▶ [Assignment] Please return all records verbatim, no pictures.
■ ■ ■ ■ ■
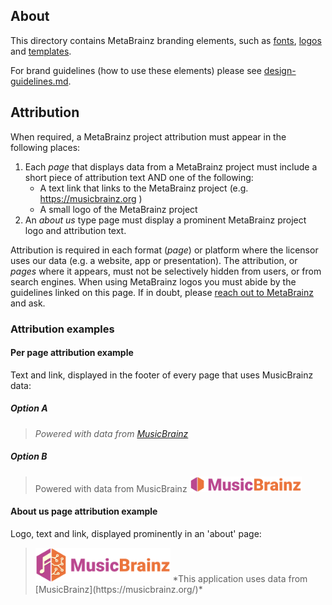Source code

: ## About

This directory contains MetaBrainz branding elements, such as [fonts](./fonts), [logos](./logos) and [templates](./templates).

For brand guidelines (how to use these elements) please see <a href="../guidelines/design-guidelines.md">design-guidelines.md</a>.

## Attribution

When required, a MetaBrainz project attribution must appear in the following places:

1. Each *page* that displays data from a MetaBrainz project must include a short piece of attribution text AND one of the following:
   * A text link that links to the MetaBrainz project (e.g. https://musicbrainz.org )
   * A small logo of the MetaBrainz project
2. An *about us* type page must display a prominent MetaBrainz project logo and attribution text.

Attribution is required in each format (*page*) or platform where the licensor uses our data (e.g. a
website, app or presentation). The attribution, or *pages* where it appears, must not be selectively
hidden from users, or from search engines. When using MetaBrainz logos you must abide by the guidelines
linked on this page. If in doubt, please [reach out to MetaBrainz](https://metabrainz.org/contact) and ask.


### Attribution examples

#### Per page attribution example

Text and link, displayed in the footer of every page that uses MusicBrainz data:</br>

##### Option A

> *Powered with data from [MusicBrainz](https://musicbrainz.org/)*

##### Option B

> Powered with data from MusicBrainz <img src="../brand/logos/MusicBrainz/SVG/MusicBrainz_logo_mini.svg" alt="MusicBcrainz logo" height="25px" style="align: bottom">

#### About us page attribution example

Logo, text and link, displayed prominently in an 'about' page:</br>

> <img src="../brand/logos/MusicBrainz/SVG/MusicBrainz_logo.svg" alt="MusiBcrainz logo" height="55px">
> *This application uses data from [MusicBrainz](https://musicbrainz.org/)*
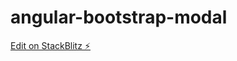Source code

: # angular-bootstrap-modal

[Edit on StackBlitz ⚡️](https://stackblitz.com/edit/angular-bootstrap-modal-3qtlxr)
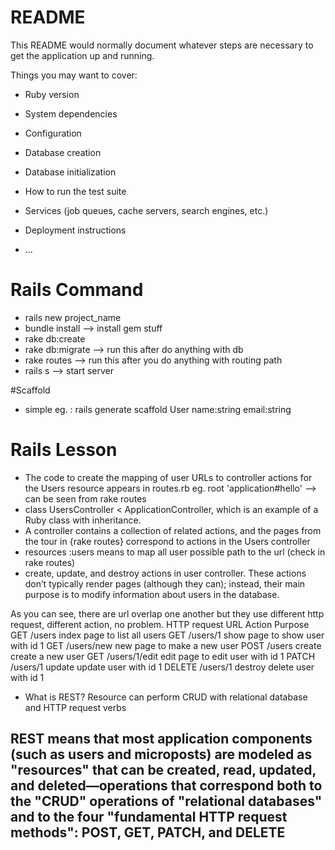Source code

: # README

This README would normally document whatever steps are necessary to get the
application up and running.

Things you may want to cover:

* Ruby version

* System dependencies

* Configuration

* Database creation

* Database initialization

* How to run the test suite

* Services (job queues, cache servers, search engines, etc.)

* Deployment instructions

* ...
# Rails Command
- rails new project_name
- bundle install --> install gem stuff
- rake db:create
- rake db:migrate --> run this after do anything with db
- rake routes --> run this after you do anything with routing path
- rails s --> start server

#Scaffold
- simple eg. : rails generate scaffold User name:string email:string


# Rails Lesson
 - The code to create the mapping of user URLs to controller actions for the Users resource appears in routes.rb
 eg. root 'application#hello' --> can be seen from rake routes
 - class UsersController < ApplicationController, which is an example of a Ruby class with inheritance.
 - A controller contains a collection of related actions, and the pages from the tour in {rake routes} correspond to actions in the Users controller
 - resources :users means to map all user possible path to the url (check in rake routes)
 - create, update, and destroy actions in user controller. These actions don’t typically render pages (although they can); instead, their main purpose is to modify information about users in the database.

As you can see, there are url overlap one another
but they use different http request, different action, no problem.
      HTTP request	URL	         Action	   Purpose
      GET	        /users	       index	   page to list all users
      GET	        /users/1	     show	     page to show user with id 1
      GET	        /users/new	   new	     page to make a new user
      POST	      /users	       create	   create a new user
      GET	        /users/1/edit	 edit	     page to edit user with id 1
      PATCH	      /users/1	     update	   update user with id 1
      DELETE	     /users/1	     destroy	 delete user with id 1
- What is REST? Resource can perform CRUD with relational database and HTTP request verbs

REST means that most application components (such as users and microposts) are modeled as "resources" that can be created, read, updated, and deleted—operations that correspond both to the "CRUD" operations of "relational databases" and to the four "fundamental HTTP request methods": POST, GET, PATCH, and DELETE
-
■ ■ ■ ■ ■
▶ [Task result]
Source code

: ## About

This directory contains MetaBrainz branding elements, such as [fonts](./fonts), [logos](./logos) and [templates](./templates).

For brand guidelines (how to use these elements) please see <a href="../guidelines/design-guidelines.md">design-guidelines.md</a>.

## Attribution

When required, a MetaBrainz project attribution must appear in the following places:

1. Each *page* that displays data from a MetaBrainz project must include a short piece of attribution text AND one of the following:
   * A text link that links to the MetaBrainz project (e.g. https://musicbrainz.org )
   * A small logo of the MetaBrainz project
2. An *about us* type page must display a prominent MetaBrainz project logo and attribution text.

Attribution is required in each format (*page*) or platform where the licensor uses our data (e.g. a
website, app or presentation). The attribution, or *pages* where it appears, must not be selectively
hidden from users, or from search engines. When using MetaBrainz logos you must abide by the guidelines
linked on this page. If in doubt, please [reach out to MetaBrainz](https://metabrainz.org/contact) and ask.


### Attribution examples

#### Per page attribution example

Text and link, displayed in the footer of every page that uses MusicBrainz data:</br>

##### Option A

> *Powered with data from [MusicBrainz](https://musicbrainz.org/)*

##### Option B

> Powered with data from MusicBrainz <img src="../brand/logos/MusicBrainz/SVG/MusicBrainz_logo_mini.svg" alt="MusicBcrainz logo" height="25px" style="align: bottom">

#### About us page attribution example

Logo, text and link, displayed prominently in an 'about' page:</br>

> <img src="../brand/logos/MusicBrainz/SVG/MusicBrainz_logo.svg" alt="MusiBcrainz logo" height="55px">
> *This application uses data from [MusicBrainz](https://musicbrainz.org/)*
Source code

: # angular-bootstrap-modal

[Edit on StackBlitz ⚡️](https://stackblitz.com/edit/angular-bootstrap-modal-3qtlxr)
Source code

: # README

This README would normally document whatever steps are necessary to get the
application up and running.

Things you may want to cover:

* Ruby version

* System dependencies

* Configuration

* Database creation

* Database initialization

* How to run the test suite

* Services (job queues, cache servers, search engines, etc.)

* Deployment instructions

* ...
# Rails Command
- rails new project_name
- bundle install --> install gem stuff
- rake db:create
- rake db:migrate --> run this after do anything with db
- rake routes --> run this after you do anything with routing path
- rails s --> start server

#Scaffold
- simple eg. : rails generate scaffold User name:string email:string


# Rails Lesson
 - The code to create the mapping of user URLs to controller actions for the Users resource appears in routes.rb
 eg. root 'application#hello' --> can be seen from rake routes
 - class UsersController < ApplicationController, which is an example of a Ruby class with inheritance.
 - A controller contains a collection of related actions, and the pages from the tour in {rake routes} correspond to actions in the Users controller
 - resources :users means to map all user possible path to the url (check in rake routes)
 - create, update, and destroy actions in user controller. These actions don’t typically render pages (although they can); instead, their main purpose is to modify information about users in the database.

As you can see, there are url overlap one another
but they use different http request, different action, no problem.
      HTTP request	URL	         Action	   Purpose
      GET	        /users	       index	   page to list all users
      GET	        /users/1	     show	     page to show user with id 1
      GET	        /users/new	   new	     page to make a new user
      POST	      /users	       create	   create a new user
      GET	        /users/1/edit	 edit	     page to edit user with id 1
      PATCH	      /users/1	     update	   update user with id 1
      DELETE	     /users/1	     destroy	 delete user with id 1
- What is REST? Resource can perform CRUD with relational database and HTTP request verbs

REST means that most application components (such as users and microposts) are modeled as "resources" that can be created, read, updated, and deleted—operations that correspond both to the "CRUD" operations of "relational databases" and to the four "fundamental HTTP request methods": POST, GET, PATCH, and DELETE
-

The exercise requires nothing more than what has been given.